La denominada "ofensiva final" se dejó en manos de las Grandes Unidades dónde establecer los campos de prisioneros, lo que supuso el descontrol final y el fracaso de las aspiraciones de control de la ICCP. Se crearon 60 nuevos campos de internamiento en la retaguardia franquista. España pronto se convirtió en algo más que "una enorme prisión", como se dijo en su día. Por unos pocos meses, España fue un inmenso campo de concentración.

La España republicana fue derrotada sin demasiada lucha mientras sus últimos defensores protagonizaban una desbandada hacia Alicante. Finalizada la guerra, Franco incorporó 140.000 prisioneros más a las filas de los depurados por la Nueva España, lo que hizo que la dinámica clasificatoria se prolongara hasta 1942, como mínimo. Ese año, clausurados en su inmensa mayoría los campos franquistas, los últimos prisioneros de 1939 liquidaron su "deuda" con la España de Franco, pagada con trabajos forzados. Otros murieron fusilados, muchos más dieron con sus huesos en la cárcel y varios miles fueron puestos en libertad provisional y sometidos a la vigilancia más implacable, la de sus propios vecinos.
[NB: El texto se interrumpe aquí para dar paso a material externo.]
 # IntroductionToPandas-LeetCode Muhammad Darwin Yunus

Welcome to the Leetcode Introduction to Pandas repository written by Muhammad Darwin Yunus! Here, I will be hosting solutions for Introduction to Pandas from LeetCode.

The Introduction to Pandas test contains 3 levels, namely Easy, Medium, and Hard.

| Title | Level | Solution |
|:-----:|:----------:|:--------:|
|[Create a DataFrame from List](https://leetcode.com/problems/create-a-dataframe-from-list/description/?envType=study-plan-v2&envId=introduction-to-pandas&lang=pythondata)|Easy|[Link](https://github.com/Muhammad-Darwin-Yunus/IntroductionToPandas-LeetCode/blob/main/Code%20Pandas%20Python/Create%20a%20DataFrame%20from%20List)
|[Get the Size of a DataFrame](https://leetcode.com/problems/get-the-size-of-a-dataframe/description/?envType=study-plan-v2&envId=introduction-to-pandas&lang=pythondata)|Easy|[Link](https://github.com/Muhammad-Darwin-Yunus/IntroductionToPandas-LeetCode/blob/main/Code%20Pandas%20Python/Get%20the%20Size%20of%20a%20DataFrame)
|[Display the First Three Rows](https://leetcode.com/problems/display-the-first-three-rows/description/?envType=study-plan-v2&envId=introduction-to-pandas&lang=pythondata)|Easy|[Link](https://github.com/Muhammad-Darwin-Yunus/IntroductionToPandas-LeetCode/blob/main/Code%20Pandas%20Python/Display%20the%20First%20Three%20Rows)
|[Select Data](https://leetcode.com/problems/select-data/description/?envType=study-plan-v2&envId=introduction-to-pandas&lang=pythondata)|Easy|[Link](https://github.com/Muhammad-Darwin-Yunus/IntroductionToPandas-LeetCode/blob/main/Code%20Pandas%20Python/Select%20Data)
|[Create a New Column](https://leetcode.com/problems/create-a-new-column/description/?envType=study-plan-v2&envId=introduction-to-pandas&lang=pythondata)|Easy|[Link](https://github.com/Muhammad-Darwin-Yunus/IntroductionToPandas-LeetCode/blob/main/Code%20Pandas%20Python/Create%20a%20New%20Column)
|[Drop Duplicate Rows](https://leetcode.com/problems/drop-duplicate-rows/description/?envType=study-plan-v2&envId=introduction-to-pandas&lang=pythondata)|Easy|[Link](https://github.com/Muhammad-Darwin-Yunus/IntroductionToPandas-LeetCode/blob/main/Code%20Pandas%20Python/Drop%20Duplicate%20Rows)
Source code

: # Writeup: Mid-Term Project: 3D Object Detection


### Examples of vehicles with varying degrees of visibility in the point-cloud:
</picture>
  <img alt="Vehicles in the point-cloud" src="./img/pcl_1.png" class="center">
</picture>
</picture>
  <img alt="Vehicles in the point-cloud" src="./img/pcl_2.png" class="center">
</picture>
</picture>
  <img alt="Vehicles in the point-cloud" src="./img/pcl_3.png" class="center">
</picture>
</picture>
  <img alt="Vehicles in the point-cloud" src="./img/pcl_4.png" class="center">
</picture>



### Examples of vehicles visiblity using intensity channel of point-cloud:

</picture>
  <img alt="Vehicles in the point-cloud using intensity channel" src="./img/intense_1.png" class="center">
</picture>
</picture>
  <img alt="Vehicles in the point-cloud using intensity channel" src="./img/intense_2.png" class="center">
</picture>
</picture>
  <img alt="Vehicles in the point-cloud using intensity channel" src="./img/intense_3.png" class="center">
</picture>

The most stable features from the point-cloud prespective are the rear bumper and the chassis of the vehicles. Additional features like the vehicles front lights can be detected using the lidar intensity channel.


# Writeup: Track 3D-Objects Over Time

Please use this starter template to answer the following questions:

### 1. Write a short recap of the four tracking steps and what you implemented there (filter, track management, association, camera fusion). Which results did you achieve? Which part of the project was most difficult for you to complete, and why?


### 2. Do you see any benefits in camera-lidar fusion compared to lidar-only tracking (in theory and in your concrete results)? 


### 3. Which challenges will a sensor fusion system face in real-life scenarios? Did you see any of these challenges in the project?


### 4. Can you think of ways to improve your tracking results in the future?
El final de la guerra trajo, durante el último año de conflicto, la amplificación de la función represiva de los campos. El sistema concentracionario fue reestructura, y con él la ICCP. Se cerraron los campos de Deusto, Albacete, Alcalá, Aranda de Duero, las Isabelas, las Agustinas, Alcoy, Denia, Monovar, Figueras, Murgia, Corbán, el monasterio de la Santa Espina, Camposancos, Lavacolla y Padrón y, tras el final de las hostilidades, se comenzó a enviar a los prisioneros a sus localidades de origen para que cumplieran, una vez depurados, la "mili de Franco" en los Batallones de Trabajadores. No sería hasta 1942 cuando se disolvería la ICCP dentro de la Dirección General de Servicios del Ministerio del Ejército. Su desmantelamiento rápido fue imposible. Los condicionantes internacionales, junto con el retorno de exiliados y de refugiados, hizo que se pasara de los campos en tiempo de guerra civil a los campos en tiempos de guerra mundial.

¿Qué quedó de los campos de concentración franquistas? Miles de represaliados y el silencio, la mentira y la ocultación que el régimen victorioso impuso a buena parte de su población.